INSTRUCTIONS TO FOLLOW: The only thing to report is how many lines of the data contain the word "Rich".

MATERIAL SUPPLIED:
+ + +
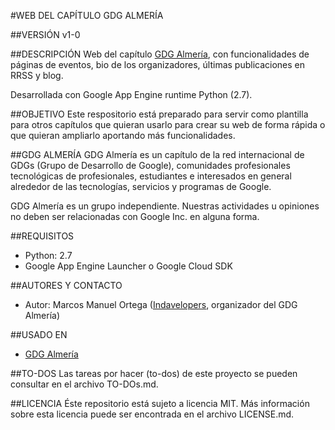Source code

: #WEB DEL CAPÍTULO GDG ALMERÍA

##VERSIÓN
v1-0

##DESCRIPCIÓN
Web del capítulo [GDG Almería](https://gdg-almeria.appspot.com), con funcionalidades de páginas de eventos, bio de los organizadores, últimas publicaciones en RRSS y blog.

Desarrollada con Google App Engine runtime Python (2.7).

##OBJETIVO
Este respositorio está preparado para servir como plantilla para otros capítulos que quieran usarlo para crear su web de forma rápida o que quieran ampliarlo aportando más funcionalidades.

##GDG ALMERÍA
GDG Almería es un capítulo de la red internacional de GDGs (Grupo de Desarrollo de Google), comunidades profesionales tecnológicas de profesionales, estudiantes e interesados en general alrededor de las tecnologías, servicios y programas de Google.

GDG Almería es un grupo independiente. Nuestras actividades u opiniones no deben ser relacionadas con Google Inc. en alguna forma.

##REQUISITOS

- Python: 2.7
- Google App Engine Launcher o Google Cloud SDK

##AUTORES Y CONTACTO

- Autor: Marcos Manuel Ortega ([Indavelopers](https://github.com/Indavelopers), organizador del GDG Almería)

##USADO EN

- [GDG Almería](https://gdg-almeria.appspot.com)

##TO-DOS
Las tareas por hacer (to-dos) de este proyecto se pueden consultar en el archivo TO-DOs.md.

##LICENCIA
Éste repositorio está sujeto a licencia MIT. Más información sobre esta licencia puede ser encontrada en el archivo LICENSE.md.
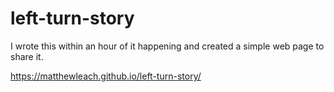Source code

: # left-turn-story

I wrote this within an hour of it happening and created a simple web page to share it. 

https://matthewleach.github.io/left-turn-story/
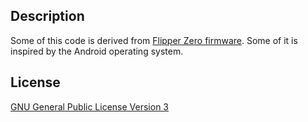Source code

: ## Description

Some of this code is derived from [Flipper Zero firmware](https://github.com/flipperdevices/flipperzero-firmware/).
Some of it is inspired by the Android operating system.

## License

[GNU General Public License Version 3](LICENSE.md)
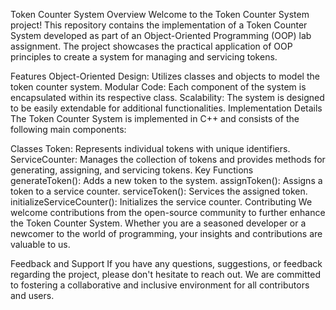 Token Counter System
Overview
Welcome to the Token Counter System project! This repository contains the implementation of a Token Counter System developed as part of an Object-Oriented Programming (OOP) lab assignment. The project showcases the practical application of OOP principles to create a system for managing and servicing tokens.

Features
Object-Oriented Design: Utilizes classes and objects to model the token counter system.
Modular Code: Each component of the system is encapsulated within its respective class.
Scalability: The system is designed to be easily extendable for additional functionalities.
Implementation Details
The Token Counter System is implemented in C++ and consists of the following main components:

Classes
Token: Represents individual tokens with unique identifiers.
ServiceCounter: Manages the collection of tokens and provides methods for generating, assigning, and servicing tokens.
Key Functions
generateToken(): Adds a new token to the system.
assignToken(): Assigns a token to a service counter.
serviceToken(): Services the assigned token.
initializeServiceCounter(): Initializes the service counter.
Contributing
We welcome contributions from the open-source community to further enhance the Token Counter System. Whether you are a seasoned developer or a newcomer to the world of programming, your insights and contributions are valuable to us.

Feedback and Support
If you have any questions, suggestions, or feedback regarding the project, please don't hesitate to reach out. We are committed to fostering a collaborative and inclusive environment for all contributors and users.
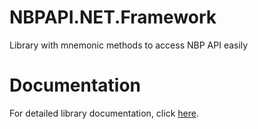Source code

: # NBPAPI.NET.Framework
Library with mnemonic methods to access NBP API easily

# Documentation
For detailed library documentation, click [here](./docs/Documentation.md).
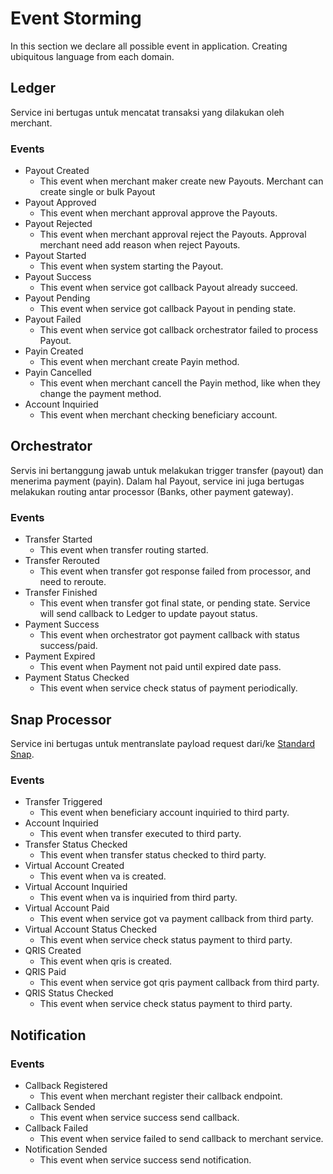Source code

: # Event Storming

In this section we declare all possible event in application. Creating ubiquitous language from each domain.

## Ledger
Service ini bertugas untuk mencatat transaksi yang dilakukan oleh merchant.

### Events
- Payout Created 
  - This event when merchant maker create new Payouts. Merchant can create single or bulk Payout
- Payout Approved
	- This event when merchant approval approve the Payouts.
- Payout Rejected
	- This event when merchant approval reject the Payouts. Approval merchant need add reason when reject Payouts.
- Payout Started
	- This event when system starting the Payout.
- Payout Success
	- This event when service got callback Payout already succeed.
- Payout Pending
	- This event when service got callback Payout in pending state.
- Payout Failed
	- This event when service got callback orchestrator failed to process Payout.
- Payin Created
	- This event when merchant create Payin method.
- Payin Cancelled
	- This event when merchant cancell the Payin method, like when they change the payment method.
- Account Inquiried
	- This event when merchant checking beneficiary account.

## Orchestrator
Servis ini bertanggung jawab untuk melakukan trigger transfer (payout) dan menerima payment (payin). Dalam hal Payout, service ini juga bertugas melakukan routing antar processor (Banks, other payment gateway).

### Events
- Transfer Started
  - This event when transfer routing started.
- Transfer Rerouted
  - This event when transfer got response failed from processor, and need to reroute.
- Transfer Finished
  - This event when transfer got final state, or pending state. Service will send callback to Ledger to update payout status.
- Payment Success
	- This event when orchestrator got payment callback with status success/paid.
- Payment Expired
	- This event when Payment not paid until expired date pass.
- Payment Status Checked
  - This event when service check status of payment periodically.

## Snap Processor
Service ini bertugas untuk mentranslate payload request dari/ke [Standard Snap](https://apidevportal.aspi-indonesia.or.id/).

### Events
- Transfer Triggered
  - This event when beneficiary account inquiried to third party.
- Account Inquiried
  - This event when transfer executed to third party.
- Transfer Status Checked
  - This event when transfer status checked to third party.
- Virtual Account Created
  - This event when va is created.
- Virtual Account Inquiried
  - This event when va is inquiried from third party.
- Virtual Account Paid
  - This event when service got va payment callback from third party.
- Virtual Account Status Checked
  - This event when service check status payment to third party.
- QRIS Created
  - This event when qris is created.
- QRIS Paid
  - This event when service got qris payment callback from third party.
- QRIS Status Checked
  - This event when service check status payment to third party.

## Notification
### Events
- Callback Registered
  - This event when merchant register their callback endpoint.
- Callback Sended
  - This event when service success send callback.
- Callback Failed
  - This event when service failed to send callback to merchant service.
- Notification Sended
  - This event when service success send notification.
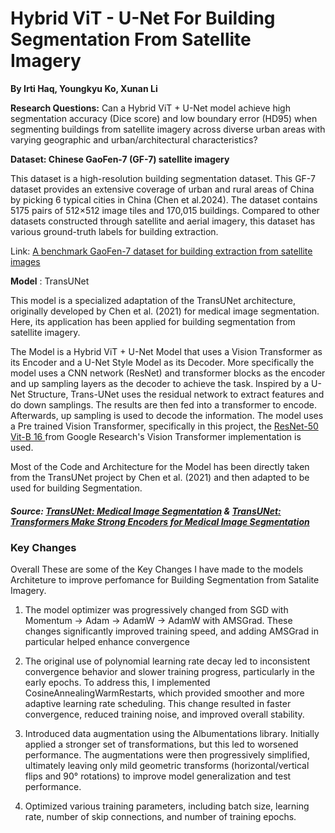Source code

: # Hybrid ViT - U-Net For Building Segmentation From Satellite Imagery
**By Irti Haq, Youngkyu Ko, Xunan Li**

**Research Questions:** Can a Hybrid ViT + U-Net model achieve high segmentation accuracy (Dice score) and low boundary error (HD95) when segmenting buildings from satellite imagery across diverse urban areas with varying geographic and urban/architectural characteristics?

**Dataset: Chinese GaoFen-7 (GF-7) satellite imagery** 

This dataset is a high-resolution building segmentation dataset. This GF-7 dataset provides an extensive coverage of urban and rural areas of China by picking 6 typical cities in China (Chen et al.2024). The dataset contains 5175 pairs of 512×512 image tiles and 170,015 buildings. Compared to other datasets constructed through satellite and aerial imagery, this dataset has various ground-truth labels for building extraction.

Link: [A benchmark GaoFen-7 dataset for building extraction from satellite images](https://doi.org/10.6084/m9.figshare.24305557)

**Model** : TransUNet

This model is a specialized adaptation of the TransUNet architecture, originally developed by Chen et al. (2021) for medical image segmentation. Here, its application has been applied for building segmentation from satellite imagery.

The Model is a Hybrid ViT + U-Net Model that uses a Vision Transformer as its Encoder and a U-Net Style Model as its Decoder. More specifically the model uses a CNN network (ResNet) and transformer blocks as the encoder and up sampling layers as the decoder to achieve the task. Inspired by a U-Net Structure, Trans-UNet uses the residual network to extract features and do down samplings. The results are then fed into a transformer to encode. Afterwards, up sampling is used to decode the information. The model uses a Pre trained Vision Transformer, specifically in this project, the [ResNet-50 Vit-B 16 ](https://github.com/google-research/vision_transformer) from Google Research's Vision Transformer implementation is used. 

Most of the Code and Architecture for the Model has been directly taken from the TransUNet project by Chen et al. (2021) and then adapted to be used for building Segmentation.  

##### **Source:** [TransUNet: Medical Image Segmentation](https://tianjinteda.github.io/Transunet.html)  & [TransUNet: Transformers Make Strong Encoders for Medical Image Segmentation](https://arxiv.org/pdf/2102.04306#page=5.23)

### Key Changes
Overall These are some of the Key Changes I have made to the models Architeture to improve perfomance for Building Segmentation from Satalite Imagery. 
1) The model optimizer was progressively changed from SGD with Momentum → Adam → AdamW → AdamW with AMSGrad. These changes significantly improved training speed, and adding AMSGrad in particular helped enhance convergence

2) The original use of polynomial learning rate decay led to inconsistent convergence behavior and slower training progress, particularly in the early epochs. To address this, I implemented CosineAnnealingWarmRestarts, which provided smoother and more adaptive learning rate scheduling. This change resulted in faster convergence, reduced training noise, and improved overall stability.

3) Introduced data augmentation using the Albumentations library. Initially applied a stronger set of transformations, but this led to worsened performance. The augmentations were then progressively simplified, ultimately leaving only mild geometric transforms (horizontal/vertical flips and 90° rotations) to improve model generalization and test performance.

4) Optimized various training parameters, including batch size, learning rate, number of skip connections, and number of training epochs.

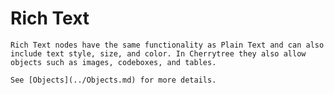 
# Rich Text


	Rich Text nodes have the same functionality as Plain Text and can also include text style, size, and color. In Cherrytree they also allow objects such as images, codeboxes, and tables.
	
	See [Objects](../Objects.md) for more details.
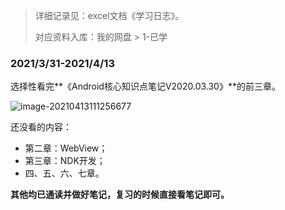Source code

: > 详细记录见：excel文档《学习日志》。
>
> 对应资料入库：我的网盘 > 1-已学

### 2021/3/31-2021/4/13

选择性看完**《Android核心知识点笔记V2020.03.30》**的前三章。

![image-20210413111256677](C:\Users\NJCS\AppData\Roaming\Typora\typora-user-images\image-20210413111256677.png)

还没看的内容：

- 第二章：WebView；
- 第三章：NDK开发；
- 四、五、六、七章。

**其他均已通读并做好笔记，复习的时候直接看笔记即可。**

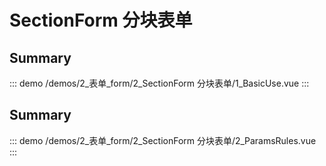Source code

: # SectionForm 分块表单


## Summary
::: demo 
/demos/2_表单_form/2_SectionForm 分块表单/1_BasicUse.vue
:::


## Summary
::: demo 
/demos/2_表单_form/2_SectionForm 分块表单/2_ParamsRules.vue
:::



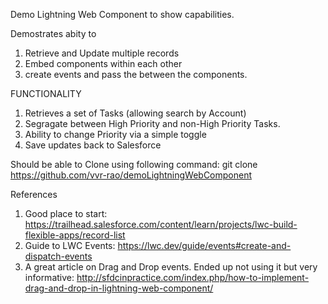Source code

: Demo Lightning Web Component to show capabilities. 

Demostrates abity to 
1) Retrieve and Update multiple records
2) Embed components within each other
3) create events and pass the between the components.

FUNCTIONALITY
1) Retrieves a set of Tasks (allowing search by Account)
2) Segragate between High Priority and non-High Priority Tasks.
3) Ability to change Priority via a simple toggle
4) Save updates back to Salesforce

Should be able to Clone using following command: 
git clone https://github.com/vvr-rao/demoLightningWebComponent


References
1) Good place to start: https://trailhead.salesforce.com/content/learn/projects/lwc-build-flexible-apps/record-list
2) Guide to LWC Events: https://lwc.dev/guide/events#create-and-dispatch-events
3) A great article on Drag and Drop events. Ended up not using it but very informative: http://sfdcinpractice.com/index.php/how-to-implement-drag-and-drop-in-lightning-web-component/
+ + +
THE ANSWER: 2